Data to process.

[Start of Attachment]

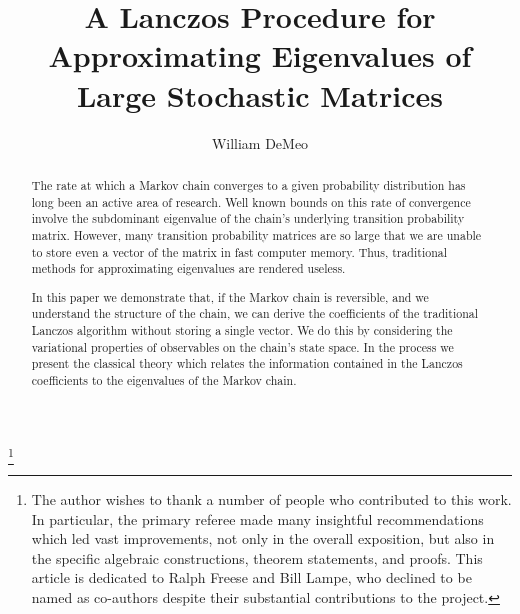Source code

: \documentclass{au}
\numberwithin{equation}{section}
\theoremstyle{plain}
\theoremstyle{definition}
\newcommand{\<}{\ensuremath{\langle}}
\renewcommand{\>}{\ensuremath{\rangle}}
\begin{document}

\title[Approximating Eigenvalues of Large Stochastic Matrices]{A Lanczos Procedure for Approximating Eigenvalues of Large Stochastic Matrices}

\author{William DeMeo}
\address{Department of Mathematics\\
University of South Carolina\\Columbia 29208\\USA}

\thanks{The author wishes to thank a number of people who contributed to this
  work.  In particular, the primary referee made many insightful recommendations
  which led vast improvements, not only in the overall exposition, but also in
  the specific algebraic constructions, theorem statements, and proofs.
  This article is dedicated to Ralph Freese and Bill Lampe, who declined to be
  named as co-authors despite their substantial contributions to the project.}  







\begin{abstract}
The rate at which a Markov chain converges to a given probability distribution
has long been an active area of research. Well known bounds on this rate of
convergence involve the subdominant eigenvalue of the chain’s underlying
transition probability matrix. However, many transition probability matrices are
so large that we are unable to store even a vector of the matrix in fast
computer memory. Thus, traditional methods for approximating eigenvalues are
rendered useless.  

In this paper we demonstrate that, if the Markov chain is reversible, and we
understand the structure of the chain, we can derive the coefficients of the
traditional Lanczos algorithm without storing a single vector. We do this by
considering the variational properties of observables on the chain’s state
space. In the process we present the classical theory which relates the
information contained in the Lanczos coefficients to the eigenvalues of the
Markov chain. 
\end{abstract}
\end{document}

[End of Attachment]

To do.
Give the entries above again, exactly as written and free of images.

Reply to the task.
Source code

: \documentclass{au}
\numberwithin{equation}{section}
\theoremstyle{plain}
\theoremstyle{definition}
\newcommand{\<}{\ensuremath{\langle}}
\renewcommand{\>}{\ensuremath{\rangle}}
\begin{document}

\title[Approximating Eigenvalues of Large Stochastic Matrices]{A Lanczos Procedure for Approximating Eigenvalues of Large Stochastic Matrices}

\author{William DeMeo}
\address{Department of Mathematics\\
University of South Carolina\\Columbia 29208\\USA}

\thanks{The author wishes to thank a number of people who contributed to this
  work.  In particular, the primary referee made many insightful recommendations
  which led vast improvements, not only in the overall exposition, but also in
  the specific algebraic constructions, theorem statements, and proofs.
  This article is dedicated to Ralph Freese and Bill Lampe, who declined to be
  named as co-authors despite their substantial contributions to the project.}  







\begin{abstract}
The rate at which a Markov chain converges to a given probability distribution
has long been an active area of research. Well known bounds on this rate of
convergence involve the subdominant eigenvalue of the chain’s underlying
transition probability matrix. However, many transition probability matrices are
so large that we are unable to store even a vector of the matrix in fast
computer memory. Thus, traditional methods for approximating eigenvalues are
rendered useless.  

In this paper we demonstrate that, if the Markov chain is reversible, and we
understand the structure of the chain, we can derive the coefficients of the
traditional Lanczos algorithm without storing a single vector. We do this by
considering the variational properties of observables on the chain’s state
space. In the process we present the classical theory which relates the
information contained in the Lanczos coefficients to the eigenvalues of the
Markov chain. 
\end{abstract}
\end{document}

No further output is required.